Open carmocca opened 2 years ago
Mnist and TrialMnist shall be cached in our CI, so there is no internet connectivity issue...
@carmocca I see that failing ones (in the conda CI e.g. this workflow) are the followings
tests/helpers/datasets.py::tests.helpers.datasets.TrialMNIST
tests/helpers/test_datasets.py::test_pickling_dataset_mnist[TrialMNIST-args1]
tests/helpers/test_models.py::test_models[None-BasicGAN]
tests/models/test_horovod.py::test_horovod_multi_optimizer
and I think we ~can~ should remove
tests/helpers/datasets.py::tests.helpers.datasets.TrialMNIST
tests/helpers/test_datasets.py::test_pickling_dataset_mnist[TrialMNIST-args1] # which does nothing really
and replace MNIST
with RandomDataset
in the rest of the tests.
Mnist and TrialMnist shall be cached in our CI, so there is no internet connectivity issue...

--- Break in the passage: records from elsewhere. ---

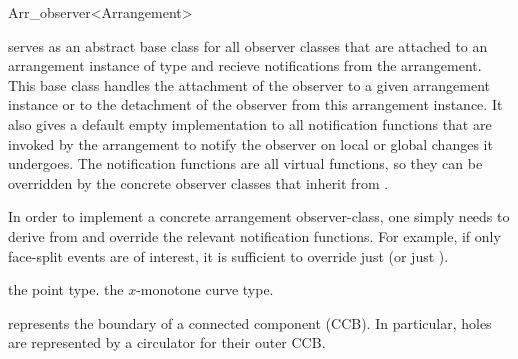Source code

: 
\ccRefPageBegin

\begin{ccRefClass}{Arr_observer<Arrangement>}
\label{arr_ref:arr_obs}

\ccDefinition

\ccClassTemplateName{} serves as an abstract base class for all observer
classes that are attached to an arrangement instance of type 
and recieve notifications from the arrangement.
This base class handles the attachment of the
observer to a given arrangement instance or to the detachment of the
observer from this arrangement instance. It also gives a default empty
implementation to all notification functions that are invoked by the
arrangement to notify the observer on local or global changes it undergoes.
The notification functions are all virtual functions, so they can be
overridden by the concrete observer classes that inherit from
\ccClassTemplateName.

In order to implement a concrete arrangement observer-class, one simply
needs to derive from \ccClassTemplateName{} and override the relevant
notification functions. For example, if only face-split events are of
interest, it is sufficient to override just  
(or just ).


\ccTypes


    {the point type.}
\ccGlue
{}
    {the $x$-monotone curve type.}

\ccGlue
{}
\ccGlue
{}
\ccGlue
{}
    {represents the boundary of a connected component (CCB).
     In particular, holes are represented by a circulator for their outer CCB.}


\end{ccRefClass}

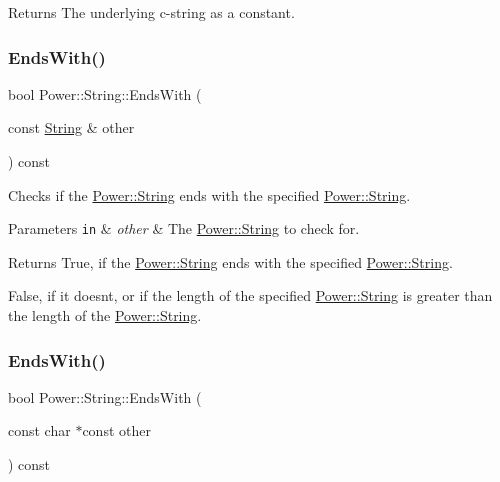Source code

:\begin{DoxyReturn}{Returns}
The underlying c-\/string as a constant. 
\end{DoxyReturn}
\mbox{\label{class_power_1_1_string_ae936d98f4be00ce5b901a561cac63ab0}} 
\subsubsection{\texorpdfstring{Ends\+With()}{EndsWith()}\hspace{0.1cm}{\footnotesize\ttfamily [1/4]}}
{\footnotesize\ttfamily bool Power\+::\+String\+::\+Ends\+With (\begin{DoxyParamCaption}\item[{const \hyperlink{class_power_1_1_string}{String} \&}]{other }\end{DoxyParamCaption}) const\hspace{0.3cm}{\ttfamily [inline]}}



Checks if the \hyperlink{class_power_1_1_string}{Power\+::\+String} ends with the specified \hyperlink{class_power_1_1_string}{Power\+::\+String}. 


\begin{DoxyParams}[1]{Parameters}
\mbox{\tt in}  & {\em other} & The \hyperlink{class_power_1_1_string}{Power\+::\+String} to check for. \\
\hline
\end{DoxyParams}
\begin{DoxyReturn}{Returns}
True, if the \hyperlink{class_power_1_1_string}{Power\+::\+String} ends with the specified \hyperlink{class_power_1_1_string}{Power\+::\+String}. 

False, if it doesn\textquotesingle{}t, or if the length of the specified \hyperlink{class_power_1_1_string}{Power\+::\+String} is greater than the length of the \hyperlink{class_power_1_1_string}{Power\+::\+String}. 
\end{DoxyReturn}
\mbox{\label{class_power_1_1_string_a007514d96b8e99416e0c10f6b72675c5}} 
\subsubsection{\texorpdfstring{Ends\+With()}{EndsWith()}\hspace{0.1cm}{\footnotesize\ttfamily [2/4]}}
{\footnotesize\ttfamily bool Power\+::\+String\+::\+Ends\+With (\begin{DoxyParamCaption}\item[{const char $\ast$const}]{other }\end{DoxyParamCaption}) const\hspace{0.3cm}{\ttfamily [inline]}}




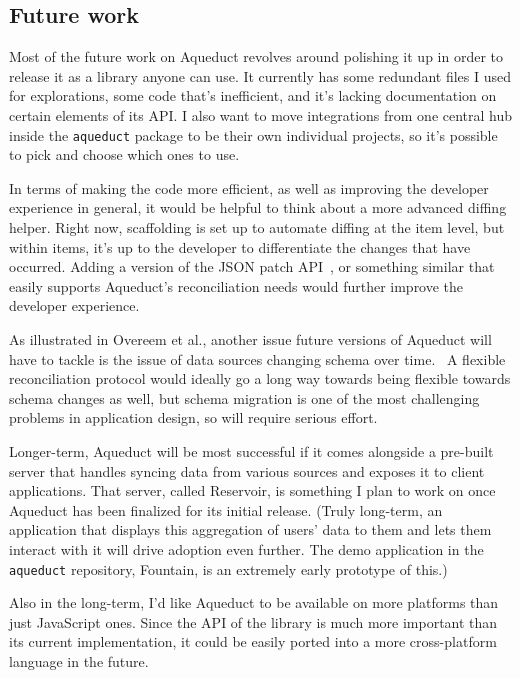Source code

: \documentclass[manuscript,review,anonymous]{acmart}
\begin{document}
\subsection{Future work}
Most of the future work on Aqueduct revolves around polishing it up in order to release it as a library anyone can use. It currently has some redundant files I used for explorations, some code that's inefficient, and it's lacking documentation on certain elements of its API. I also want to move integrations from one central hub inside the \texttt{aqueduct} package to be their own individual projects, so it's possible to pick and choose which ones to use. 

In terms of making the code more efficient, as well as improving the developer experience in general, it would be helpful to think about a more advanced diffing helper. Right now, scaffolding is set up to automate diffing at the item level, but within items, it's up to the developer to differentiate the changes that have occurred. Adding a version of the JSON patch API~\cite{caoJSONPatchTurning2016}, or something similar that easily supports Aqueduct's reconciliation needs would further improve the developer experience.

As illustrated in Overeem et al., another issue future versions of Aqueduct will have to tackle is the issue of data sources changing schema over time.~\cite{overeemDarkSideEvent2017} A flexible reconciliation protocol would ideally go a long way towards being flexible towards schema changes as well, but schema migration is one of the most challenging problems in application design, so will require serious effort.

Longer-term, Aqueduct will be most successful if it comes alongside a pre-built server that handles syncing data from various sources and exposes it to client applications. That server, called Reservoir, is something I plan to work on once Aqueduct has been finalized for its initial release. (Truly long-term, an application that displays this aggregation of users' data to them and lets them interact with it will drive adoption even further. The demo application in the \texttt{aqueduct} repository, Fountain, is an extremely early prototype of this.)

Also in the long-term, I'd like Aqueduct to be available on more platforms than just JavaScript ones. Since the API of the library is much more important than its current implementation, it could be easily ported into a more cross-platform language in the future.
\end{document}
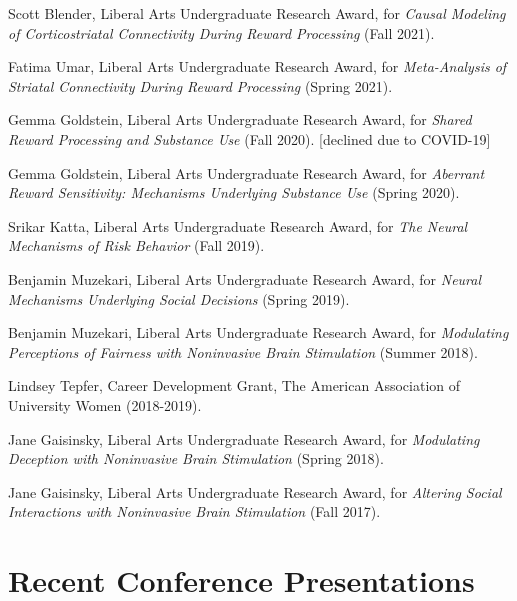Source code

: \documentclass[11pt, letterpaper]{article}
\begin{document}
\begin{hangparas}{.5in}{1}

Scott Blender, Liberal Arts Undergraduate Research Award, for \textit{Causal Modeling of Corticostriatal Connectivity During Reward Processing} (Fall 2021).

Fatima Umar, Liberal Arts Undergraduate Research Award, for \textit{Meta-Analysis of Striatal Connectivity During Reward Processing} (Spring 2021).

Gemma Goldstein, Liberal Arts Undergraduate Research Award, for \textit{Shared Reward Processing and Substance Use} (Fall 2020). [declined due to COVID-19]

Gemma Goldstein, Liberal Arts Undergraduate Research Award, for \textit{Aberrant Reward Sensitivity: Mechanisms Underlying Substance Use} (Spring 2020). 

Srikar Katta, Liberal Arts Undergraduate Research Award, for \textit{The Neural Mechanisms of Risk Behavior} (Fall 2019).

Benjamin Muzekari, Liberal Arts Undergraduate Research Award, for \textit{Neural Mechanisms Underlying Social Decisions} (Spring 2019).

Benjamin Muzekari, Liberal Arts Undergraduate Research Award, for \textit{Modulating Perceptions of Fairness with Noninvasive Brain Stimulation} (Summer 2018).

Lindsey Tepfer, Career Development Grant, The American Association of University Women (2018-2019).

Jane Gaisinsky, Liberal Arts Undergraduate Research Award, for \textit{Modulating Deception with Noninvasive Brain Stimulation} (Spring 2018).

Jane Gaisinsky, Liberal Arts Undergraduate Research Award, for \textit{Altering Social Interactions with Noninvasive Brain Stimulation} (Fall 2017). \\

\end{hangparas}



\vspace{.2cm}

\section*{Recent Conference Presentations}
\label{sec:conferences}
\end{document}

@Borda Seems like they are not cached in the conda workflow: https://github.com/PyTorchLightning/pytorch-lightning/actions/runs/1681919780/workflow
there is no internet connectivity issue...
Sure, but it adds complexity and time. The purpose of each of these ordinary tests should not need the actual data, so if we can make it simpler, it is worth it to me.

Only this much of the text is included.